Um estudo recente revela que núcleos atômicos pesados podem ser a chave para entender a origem de raios cósmicos de ultra-alta energia, os quais possuem energias superiores a qualquer partícula gerada em aceleradores humanos. A pesquisa, realizada por cientistas da Penn State e publicada na revista Physical Review Letters, sugere que esses núcleos podem ter origens em eventos astrofísicos extremos.
Descoberta sobre raios cósmicos de ultra-alta energia
Os raios cósmicos de ultra-alta energia são partículas que atingem a Terra com energias extremamente elevadas. Um exemplo notável é o chamado “partícula Amaterasu”, detectada em 2021, que apresenta energia comparável à da famosa “partícula Oh-My-God”. A nova pesquisa indica que alguns desses raios podem ser compostos por núcleos atômicos mais pesados que o ferro, o que poderia explicar sua capacidade de viajar grandes distâncias no espaço.
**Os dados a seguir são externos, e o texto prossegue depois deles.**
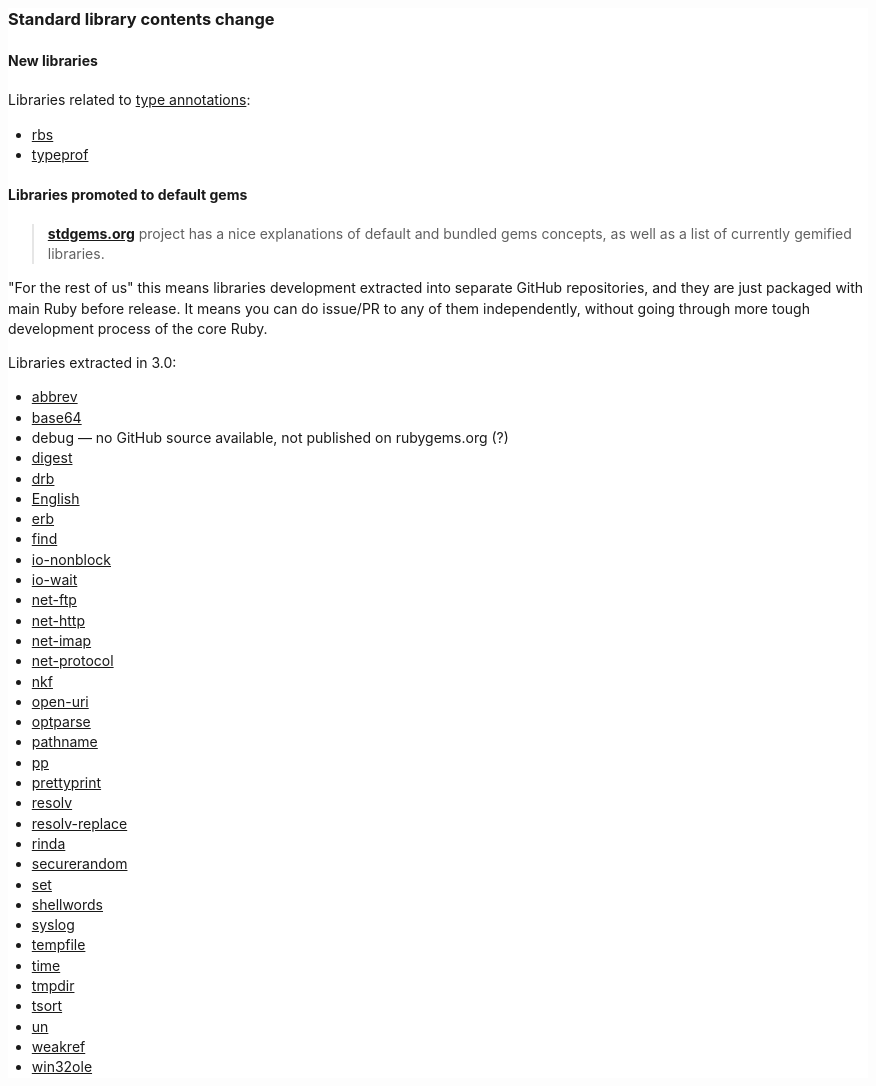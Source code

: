 ### Standard library contents change[](#standard-library-contents-change)

#### New libraries[](#new-libraries)

Libraries related to [type annotations](#types):

* <a class="github" href="https://github.com/ruby/rbs">rbs</a>
* <a class="github" href="https://github.com/ruby/typeprof">typeprof</a>

#### Libraries promoted to default gems[](#libraries-promoted-to-default-gems)

> **[stdgems.org](https://stdgems.org/)** project has a nice explanations of default and bundled gems concepts, as well as a list of currently gemified libraries.

"For the rest of us" this means libraries development extracted into separate GitHub repositories, and they are just packaged with main Ruby before release. It means you can do issue/PR to any of them independently, without going through more tough development process of the core Ruby.

Libraries extracted in 3.0:

* <a class="github" href="https://github.com/ruby/abbrev">abbrev</a>
* <a class="github" href="https://github.com/ruby/base64">base64</a>
* debug — no GitHub source available, not published on rubygems.org (?)
* <a class="github" href="https://github.com/ruby/digest">digest</a>
* <a class="github" href="https://github.com/ruby/drb">drb</a>
* <a class="github" href="https://github.com/ruby/English">English</a>
* <a class="github" href="https://github.com/ruby/erb">erb</a>
* <a class="github" href="https://github.com/ruby/find">find</a>
* <a class="github" href="https://github.com/ruby/io-nonblock">io-nonblock</a>
* <a class="github" href="https://github.com/ruby/io-wait">io-wait</a>
* <a class="github" href="https://github.com/ruby/net-ftp">net-ftp</a>
* <a class="github" href="https://github.com/ruby/net-http">net-http</a>
* <a class="github" href="https://github.com/ruby/net-imap">net-imap</a>
* <a class="github" href="https://github.com/ruby/net-protocol">net-protocol</a>
* <a class="github" href="https://github.com/ruby/nkf">nkf</a>
* <a class="github" href="https://github.com/ruby/open-uri">open-uri</a>
* <a class="github" href="https://github.com/ruby/optparse">optparse</a>
* <a class="github" href="https://github.com/ruby/pathname">pathname</a>
* <a class="github" href="https://github.com/ruby/pp">pp</a>
* <a class="github" href="https://github.com/ruby/prettyprint">prettyprint</a>
* <a class="github" href="https://github.com/ruby/resolv">resolv</a>
* <a class="github" href="https://github.com/ruby/resolv-replace">resolv-replace</a>
* <a class="github" href="https://github.com/ruby/rinda">rinda</a>
* <a class="github" href="https://github.com/ruby/securerandom">securerandom</a>
* <a class="github" href="https://github.com/ruby/set">set</a>
* <a class="github" href="https://github.com/ruby/shellwords">shellwords</a>
* <a class="github" href="https://github.com/ruby/syslog">syslog</a>
* <a class="github" href="https://github.com/ruby/tempfile">tempfile</a>
* <a class="github" href="https://github.com/ruby/time">time</a>
* <a class="github" href="https://github.com/ruby/tmpdir">tmpdir</a>
* <a class="github" href="https://github.com/ruby/tsort">tsort</a>
* <a class="github" href="https://github.com/ruby/un">un</a>
* <a class="github" href="https://github.com/ruby/weakref">weakref</a>
* <a class="github" href="https://github.com/ruby/win32ole">win32ole</a>
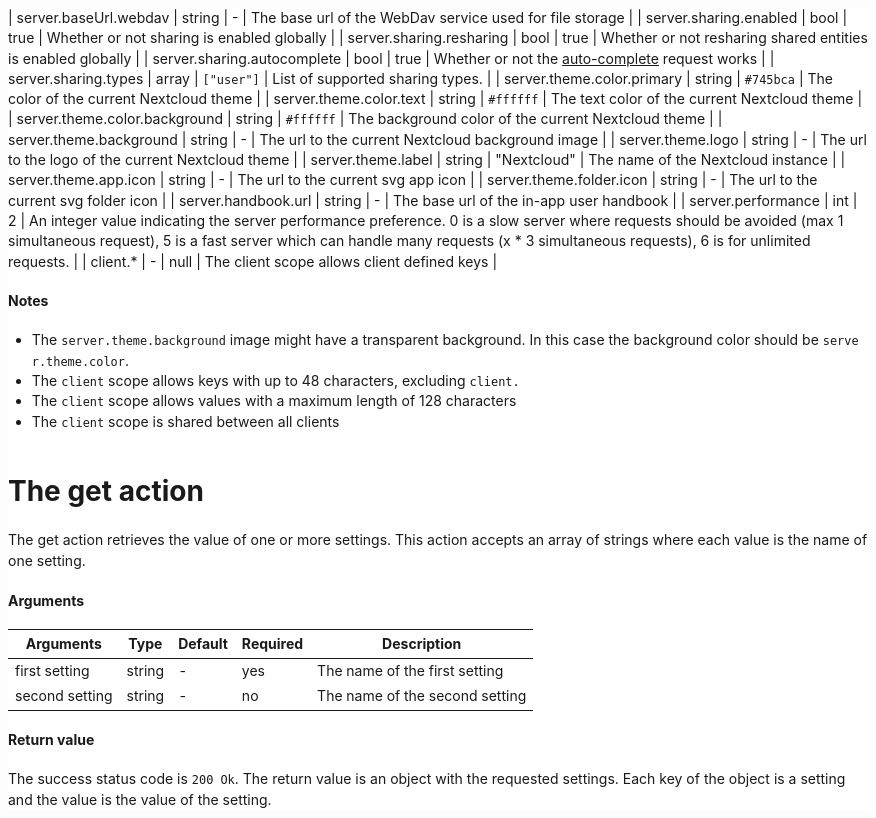 | server.baseUrl.webdav | string | - | The base url of the WebDav service used for file storage |
| server.sharing.enabled | bool | true | Whether or not sharing is enabled globally |
| server.sharing.resharing | bool | true | Whether or not resharing shared entities is enabled globally |
| server.sharing.autocomplete | bool | true | Whether or not the [auto-complete](./Share-Api.md#the-partners-action) request works |
| server.sharing.types | array | `["user"]` | List of supported sharing types.  |
| server.theme.color.primary | string | `#745bca` | The color of the current Nextcloud theme |
| server.theme.color.text | string | `#ffffff` | The text color of the current Nextcloud theme |
| server.theme.color.background | string | `#ffffff` | The background color of the current Nextcloud theme |
| server.theme.background | string | - | The url to the current Nextcloud background image |
| server.theme.logo | string | - | The url to the logo of the current Nextcloud theme |
| server.theme.label | string | "Nextcloud" | The name of the Nextcloud instance |
| server.theme.app.icon | string | - | The url to the current svg app icon |
| server.theme.folder.icon | string | - | The url to the current svg folder icon |
| server.handbook.url | string | - | The base url of the in-app user handbook |
| server.performance | int | 2 | An integer value indicating the server performance preference. 0 is a slow server where requests should be avoided (max 1 simultaneous request), 5 is a fast server which can handle many requests (x * 3 simultaneous requests), 6 is for unlimited requests. |
| client.* | - | null | The client scope allows client defined keys |

#### Notes
 - The `server.theme.background` image might have a transparent background. In this case the background color should be `server.theme.color`.
 - The `client` scope allows keys with up to 48 characters, excluding `client.`
 - The `client` scope allows values with a maximum length of 128 characters
 - The `client` scope is shared between all clients




# The get action
The get action retrieves the value of one or more settings.
This action accepts an array of strings where each value is the name of one setting.

#### Arguments
| Arguments | Type | Default | Required | Description |
| --- | --- | --- | --- | --- |
| first setting | string | - | yes | The name of the first setting |
| second setting | string | - | no | The name of the second setting |

#### Return value
The success status code is `200 Ok`.
The return value is an object with the requested settings.
Each key of the object is a setting and the value is the value of the setting.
Origem dos raios cósmicos e eventos extremos
Os cientistas acreditam que os raios cósmicos de ultra-alta energia podem se originar de eventos astrofísicos extremos, como fusões de estrelas de nêutrons e colapsos de estrelas massivas. Kohta Murase, professor de física da Penn State e líder da pesquisa, afirma que a detecção de partículas individuais, como a Amaterasu, pode ajudar a inferir suas fontes cósmicas, embora a origem desta partícula específica ainda permaneça um mistério.
Simulações revelam comportamento de núcleos pesados
Para entender como diferentes partículas perdem energia durante sua jornada pelo espaço, os pesquisadores realizaram simulações detalhadas. Os resultados mostraram que núcleos atômicos pesados perdem energia mais lentamente do que prótons ou núcleos de massa intermediária, o que os torna mais capazes de alcançar a Terra com energias extremas. Essa descoberta pode alterar a forma como os cientistas buscam as fontes desses raios cósmicos.
Implicações para a astrofísica e busca por fontes
As implicações dessa pesquisa são significativas para a astrofísica, pois redefinem a busca por fontes de raios cósmicos de ultra-alta energia. Os pesquisadores estabeleceram novos limites sobre a contribuição dos núcleos pesados na população geral desses raios detectados na Terra. A identificação de buracos negros e estrelas de nêutrons como possíveis locais de aceleração desses núcleos pode abrir novas avenidas de investigação na área.
A pesquisa representa um avanço na compreensão dos fenômenos astrofísicos que geram os raios cósmicos mais enérgicos do universo, um mistério que perdura há mais de 60 anos. O estudo completo pode ser acessado em DOI: 10.1103/221m-gvs3.